====== Data supplied

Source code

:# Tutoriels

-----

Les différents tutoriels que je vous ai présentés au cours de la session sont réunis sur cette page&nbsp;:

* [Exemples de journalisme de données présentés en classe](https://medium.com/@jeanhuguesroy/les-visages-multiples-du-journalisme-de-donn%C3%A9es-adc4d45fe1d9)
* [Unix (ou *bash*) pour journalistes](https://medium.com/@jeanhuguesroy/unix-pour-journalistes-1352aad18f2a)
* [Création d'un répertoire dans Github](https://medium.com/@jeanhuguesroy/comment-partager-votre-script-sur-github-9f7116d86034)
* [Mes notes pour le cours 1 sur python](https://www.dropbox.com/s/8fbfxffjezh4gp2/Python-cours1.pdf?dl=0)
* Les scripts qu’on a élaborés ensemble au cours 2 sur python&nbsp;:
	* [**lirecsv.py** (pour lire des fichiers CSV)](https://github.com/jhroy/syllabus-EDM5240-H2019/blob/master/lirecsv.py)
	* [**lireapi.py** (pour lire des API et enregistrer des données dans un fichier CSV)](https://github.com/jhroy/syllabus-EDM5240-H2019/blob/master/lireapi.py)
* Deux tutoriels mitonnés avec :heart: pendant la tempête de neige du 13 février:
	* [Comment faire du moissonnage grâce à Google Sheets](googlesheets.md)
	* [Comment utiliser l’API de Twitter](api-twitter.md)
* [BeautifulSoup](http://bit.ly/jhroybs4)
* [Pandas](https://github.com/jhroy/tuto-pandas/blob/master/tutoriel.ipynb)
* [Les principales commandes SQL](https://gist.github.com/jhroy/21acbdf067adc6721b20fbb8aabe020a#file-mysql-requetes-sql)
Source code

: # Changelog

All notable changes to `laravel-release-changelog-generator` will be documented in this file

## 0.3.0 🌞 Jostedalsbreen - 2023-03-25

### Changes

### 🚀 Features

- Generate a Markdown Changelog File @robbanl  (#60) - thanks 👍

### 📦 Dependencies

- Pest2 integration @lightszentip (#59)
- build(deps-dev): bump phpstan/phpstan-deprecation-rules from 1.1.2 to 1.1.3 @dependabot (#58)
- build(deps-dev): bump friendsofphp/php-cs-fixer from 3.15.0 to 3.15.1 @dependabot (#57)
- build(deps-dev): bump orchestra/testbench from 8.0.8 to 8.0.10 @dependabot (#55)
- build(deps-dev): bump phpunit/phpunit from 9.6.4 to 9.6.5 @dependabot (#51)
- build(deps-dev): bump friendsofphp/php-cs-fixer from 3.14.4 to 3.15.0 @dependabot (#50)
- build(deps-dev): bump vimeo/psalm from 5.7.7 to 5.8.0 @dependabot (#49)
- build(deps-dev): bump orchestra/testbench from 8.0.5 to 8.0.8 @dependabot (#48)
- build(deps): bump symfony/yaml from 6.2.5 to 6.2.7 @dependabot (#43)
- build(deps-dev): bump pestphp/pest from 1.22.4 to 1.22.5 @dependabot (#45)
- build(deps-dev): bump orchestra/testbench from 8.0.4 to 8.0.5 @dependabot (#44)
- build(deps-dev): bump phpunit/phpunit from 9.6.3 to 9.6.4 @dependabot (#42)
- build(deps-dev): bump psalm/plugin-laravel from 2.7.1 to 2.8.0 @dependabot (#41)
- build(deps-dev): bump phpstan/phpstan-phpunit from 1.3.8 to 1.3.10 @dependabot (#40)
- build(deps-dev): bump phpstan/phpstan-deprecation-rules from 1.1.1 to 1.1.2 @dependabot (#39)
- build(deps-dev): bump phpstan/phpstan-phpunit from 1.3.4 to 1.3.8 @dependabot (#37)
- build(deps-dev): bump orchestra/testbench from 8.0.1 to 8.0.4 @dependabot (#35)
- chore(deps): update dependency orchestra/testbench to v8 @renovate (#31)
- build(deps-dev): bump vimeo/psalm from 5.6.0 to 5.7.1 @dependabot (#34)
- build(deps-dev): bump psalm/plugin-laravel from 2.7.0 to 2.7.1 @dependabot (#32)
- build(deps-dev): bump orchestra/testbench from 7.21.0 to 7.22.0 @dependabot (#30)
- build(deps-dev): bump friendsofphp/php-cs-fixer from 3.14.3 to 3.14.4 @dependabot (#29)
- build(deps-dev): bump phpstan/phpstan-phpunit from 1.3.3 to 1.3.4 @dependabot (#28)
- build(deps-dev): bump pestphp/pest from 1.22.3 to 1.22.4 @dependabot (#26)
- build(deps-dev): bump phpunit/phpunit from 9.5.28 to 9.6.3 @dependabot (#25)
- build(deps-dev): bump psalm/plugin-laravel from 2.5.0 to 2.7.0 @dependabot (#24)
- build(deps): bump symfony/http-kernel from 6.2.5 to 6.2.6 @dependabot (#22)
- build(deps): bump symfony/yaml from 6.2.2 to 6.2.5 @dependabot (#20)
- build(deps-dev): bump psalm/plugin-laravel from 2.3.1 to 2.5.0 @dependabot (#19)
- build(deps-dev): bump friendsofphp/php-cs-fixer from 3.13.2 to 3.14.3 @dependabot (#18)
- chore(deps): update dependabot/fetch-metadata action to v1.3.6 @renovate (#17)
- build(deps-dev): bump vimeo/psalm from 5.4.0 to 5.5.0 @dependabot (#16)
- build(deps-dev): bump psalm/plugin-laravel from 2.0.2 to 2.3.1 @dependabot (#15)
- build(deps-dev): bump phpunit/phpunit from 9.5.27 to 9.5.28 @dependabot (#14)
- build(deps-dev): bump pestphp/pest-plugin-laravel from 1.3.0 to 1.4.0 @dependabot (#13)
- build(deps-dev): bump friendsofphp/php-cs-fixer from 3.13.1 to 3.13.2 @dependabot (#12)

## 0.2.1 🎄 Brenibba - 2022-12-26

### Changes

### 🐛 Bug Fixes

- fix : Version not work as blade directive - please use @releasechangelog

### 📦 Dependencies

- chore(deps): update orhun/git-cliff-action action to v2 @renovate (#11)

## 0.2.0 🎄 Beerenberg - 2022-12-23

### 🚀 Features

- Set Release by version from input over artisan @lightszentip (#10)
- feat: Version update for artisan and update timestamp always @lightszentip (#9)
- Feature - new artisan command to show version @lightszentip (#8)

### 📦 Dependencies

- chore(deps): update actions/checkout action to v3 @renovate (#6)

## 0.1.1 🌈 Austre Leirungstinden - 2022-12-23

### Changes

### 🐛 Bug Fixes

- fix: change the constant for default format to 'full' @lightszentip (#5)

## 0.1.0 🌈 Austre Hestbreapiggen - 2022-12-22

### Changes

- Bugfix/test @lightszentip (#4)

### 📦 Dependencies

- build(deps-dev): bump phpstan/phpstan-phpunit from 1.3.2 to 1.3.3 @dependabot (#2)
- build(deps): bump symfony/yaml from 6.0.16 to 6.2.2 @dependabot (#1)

============

Task:
Take the records and restate them word for word.

Answer for the task:
Source code

:# Tutoriels

-----

Les différents tutoriels que je vous ai présentés au cours de la session sont réunis sur cette page&nbsp;:

* [Exemples de journalisme de données présentés en classe](https://medium.com/@jeanhuguesroy/les-visages-multiples-du-journalisme-de-donn%C3%A9es-adc4d45fe1d9)
* [Unix (ou *bash*) pour journalistes](https://medium.com/@jeanhuguesroy/unix-pour-journalistes-1352aad18f2a)
* [Création d'un répertoire dans Github](https://medium.com/@jeanhuguesroy/comment-partager-votre-script-sur-github-9f7116d86034)
* [Mes notes pour le cours 1 sur python](https://www.dropbox.com/s/8fbfxffjezh4gp2/Python-cours1.pdf?dl=0)
* Les scripts qu’on a élaborés ensemble au cours 2 sur python&nbsp;:
	* [**lirecsv.py** (pour lire des fichiers CSV)](https://github.com/jhroy/syllabus-EDM5240-H2019/blob/master/lirecsv.py)
	* [**lireapi.py** (pour lire des API et enregistrer des données dans un fichier CSV)](https://github.com/jhroy/syllabus-EDM5240-H2019/blob/master/lireapi.py)
* Deux tutoriels mitonnés avec :heart: pendant la tempête de neige du 13 février:
	* [Comment faire du moissonnage grâce à Google Sheets](googlesheets.md)
	* [Comment utiliser l’API de Twitter](api-twitter.md)
* [BeautifulSoup](http://bit.ly/jhroybs4)
* [Pandas](https://github.com/jhroy/tuto-pandas/blob/master/tutoriel.ipynb)
* [Les principales commandes SQL](https://gist.github.com/jhroy/21acbdf067adc6721b20fbb8aabe020a#file-mysql-requetes-sql)
Source code

: # Changelog

All notable changes to `laravel-release-changelog-generator` will be documented in this file

## 0.3.0 🌞 Jostedalsbreen - 2023-03-25

### Changes

### 🚀 Features

- Generate a Markdown Changelog File @robbanl  (#60) - thanks 👍

### 📦 Dependencies

- Pest2 integration @lightszentip (#59)
- build(deps-dev): bump phpstan/phpstan-deprecation-rules from 1.1.2 to 1.1.3 @dependabot (#58)
- build(deps-dev): bump friendsofphp/php-cs-fixer from 3.15.0 to 3.15.1 @dependabot (#57)
- build(deps-dev): bump orchestra/testbench from 8.0.8 to 8.0.10 @dependabot (#55)
- build(deps-dev): bump phpunit/phpunit from 9.6.4 to 9.6.5 @dependabot (#51)
- build(deps-dev): bump friendsofphp/php-cs-fixer from 3.14.4 to 3.15.0 @dependabot (#50)
- build(deps-dev): bump vimeo/psalm from 5.7.7 to 5.8.0 @dependabot (#49)
- build(deps-dev): bump orchestra/testbench from 8.0.5 to 8.0.8 @dependabot (#48)
- build(deps): bump symfony/yaml from 6.2.5 to 6.2.7 @dependabot (#43)
- build(deps-dev): bump pestphp/pest from 1.22.4 to 1.22.5 @dependabot (#45)
- build(deps-dev): bump orchestra/testbench from 8.0.4 to 8.0.5 @dependabot (#44)
- build(deps-dev): bump phpunit/phpunit from 9.6.3 to 9.6.4 @dependabot (#42)
- build(deps-dev): bump psalm/plugin-laravel from 2.7.1 to 2.8.0 @dependabot (#41)
- build(deps-dev): bump phpstan/phpstan-phpunit from 1.3.8 to 1.3.10 @dependabot (#40)
- build(deps-dev): bump phpstan/phpstan-deprecation-rules from 1.1.1 to 1.1.2 @dependabot (#39)
- build(deps-dev): bump phpstan/phpstan-phpunit from 1.3.4 to 1.3.8 @dependabot (#37)
- build(deps-dev): bump orchestra/testbench from 8.0.1 to 8.0.4 @dependabot (#35)
- chore(deps): update dependency orchestra/testbench to v8 @renovate (#31)
- build(deps-dev): bump vimeo/psalm from 5.6.0 to 5.7.1 @dependabot (#34)
- build(deps-dev): bump psalm/plugin-laravel from 2.7.0 to 2.7.1 @dependabot (#32)
- build(deps-dev): bump orchestra/testbench from 7.21.0 to 7.22.0 @dependabot (#30)
- build(deps-dev): bump friendsofphp/php-cs-fixer from 3.14.3 to 3.14.4 @dependabot (#29)
- build(deps-dev): bump phpstan/phpstan-phpunit from 1.3.3 to 1.3.4 @dependabot (#28)
- build(deps-dev): bump pestphp/pest from 1.22.3 to 1.22.4 @dependabot (#26)
- build(deps-dev): bump phpunit/phpunit from 9.5.28 to 9.6.3 @dependabot (#25)
- build(deps-dev): bump psalm/plugin-laravel from 2.5.0 to 2.7.0 @dependabot (#24)
- build(deps): bump symfony/http-kernel from 6.2.5 to 6.2.6 @dependabot (#22)
- build(deps): bump symfony/yaml from 6.2.2 to 6.2.5 @dependabot (#20)
- build(deps-dev): bump psalm/plugin-laravel from 2.3.1 to 2.5.0 @dependabot (#19)
- build(deps-dev): bump friendsofphp/php-cs-fixer from 3.13.2 to 3.14.3 @dependabot (#18)
- chore(deps): update dependabot/fetch-metadata action to v1.3.6 @renovate (#17)
- build(deps-dev): bump vimeo/psalm from 5.4.0 to 5.5.0 @dependabot (#16)
- build(deps-dev): bump psalm/plugin-laravel from 2.0.2 to 2.3.1 @dependabot (#15)
- build(deps-dev): bump phpunit/phpunit from 9.5.27 to 9.5.28 @dependabot (#14)
- build(deps-dev): bump pestphp/pest-plugin-laravel from 1.3.0 to 1.4.0 @dependabot (#13)
- build(deps-dev): bump friendsofphp/php-cs-fixer from 3.13.1 to 3.13.2 @dependabot (#12)

## 0.2.1 🎄 Brenibba - 2022-12-26

### Changes

### 🐛 Bug Fixes

- fix : Version not work as blade directive - please use @releasechangelog

### 📦 Dependencies

- chore(deps): update orhun/git-cliff-action action to v2 @renovate (#11)

## 0.2.0 🎄 Beerenberg - 2022-12-23

### 🚀 Features

- Set Release by version from input over artisan @lightszentip (#10)
- feat: Version update for artisan and update timestamp always @lightszentip (#9)
- Feature - new artisan command to show version @lightszentip (#8)

### 📦 Dependencies

- chore(deps): update actions/checkout action to v3 @renovate (#6)

## 0.1.1 🌈 Austre Leirungstinden - 2022-12-23

### Changes

### 🐛 Bug Fixes

- fix: change the constant for default format to 'full' @lightszentip (#5)

## 0.1.0 🌈 Austre Hestbreapiggen - 2022-12-22

### Changes

- Bugfix/test @lightszentip (#4)

### 📦 Dependencies

- build(deps-dev): bump phpstan/phpstan-phpunit from 1.3.2 to 1.3.3 @dependabot (#2)
- build(deps): bump symfony/yaml from 6.0.16 to 6.2.2 @dependabot (#1)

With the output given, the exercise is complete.